* **What you should do**:
Would you please transcribe the records below exactly, leaving out the pictures?

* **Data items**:
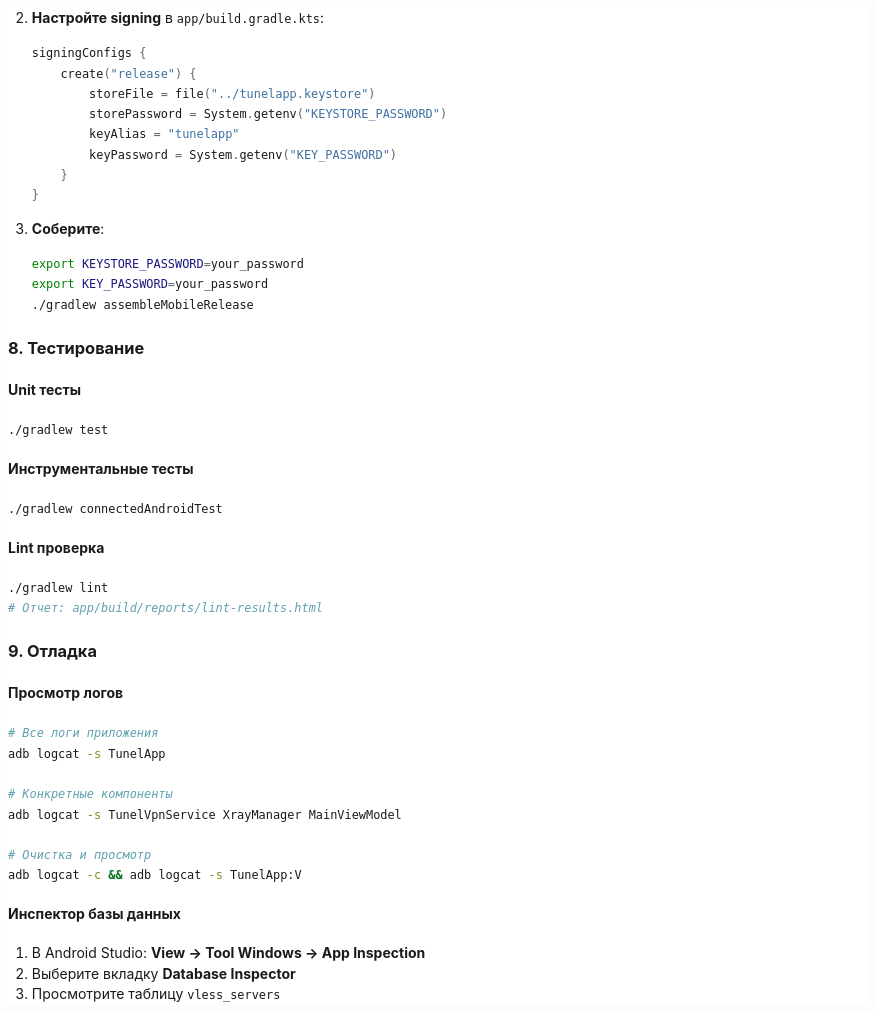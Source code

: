 2. **Настройте signing** в `app/build.gradle.kts`:
   ```kotlin
   signingConfigs {
       create("release") {
           storeFile = file("../tunelapp.keystore")
           storePassword = System.getenv("KEYSTORE_PASSWORD")
           keyAlias = "tunelapp"
           keyPassword = System.getenv("KEY_PASSWORD")
       }
   }
   ```

3. **Соберите**:
   ```bash
   export KEYSTORE_PASSWORD=your_password
   export KEY_PASSWORD=your_password
   ./gradlew assembleMobileRelease
   ```

### 8. Тестирование

#### Unit тесты
```bash
./gradlew test
```

#### Инструментальные тесты
```bash
./gradlew connectedAndroidTest
```

#### Lint проверка
```bash
./gradlew lint
# Отчет: app/build/reports/lint-results.html
```

### 9. Отладка

#### Просмотр логов
```bash
# Все логи приложения
adb logcat -s TunelApp

# Конкретные компоненты
adb logcat -s TunelVpnService XrayManager MainViewModel

# Очистка и просмотр
adb logcat -c && adb logcat -s TunelApp:V
```

#### Инспектор базы данных
1. В Android Studio: **View → Tool Windows → App Inspection**
2. Выберите вкладку **Database Inspector**
3. Просмотрите таблицу `vless_servers`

* **Solution for this task**:
Source code

: 2. **Настройте signing** в `app/build.gradle.kts`:
   ```kotlin
   signingConfigs {
       create("release") {
           storeFile = file("../tunelapp.keystore")
           storePassword = System.getenv("KEYSTORE_PASSWORD")
           keyAlias = "tunelapp"
           keyPassword = System.getenv("KEY_PASSWORD")
       }
   }
   ```

3. **Соберите**:
   ```bash
   export KEYSTORE_PASSWORD=your_password
   export KEY_PASSWORD=your_password
   ./gradlew assembleMobileRelease
   ```

### 8. Тестирование

#### Unit тесты
```bash
./gradlew test
```

#### Инструментальные тесты
```bash
./gradlew connectedAndroidTest
```

#### Lint проверка
```bash
./gradlew lint
# Отчет: app/build/reports/lint-results.html
```

### 9. Отладка

#### Просмотр логов
```bash
# Все логи приложения
adb logcat -s TunelApp

# Конкретные компоненты
adb logcat -s TunelVpnService XrayManager MainViewModel

# Очистка и просмотр
adb logcat -c && adb logcat -s TunelApp:V
```

#### Инспектор базы данных
1. В Android Studio: **View → Tool Windows → App Inspection**
2. Выберите вкладку **Database Inspector**
3. Просмотрите таблицу `vless_servers`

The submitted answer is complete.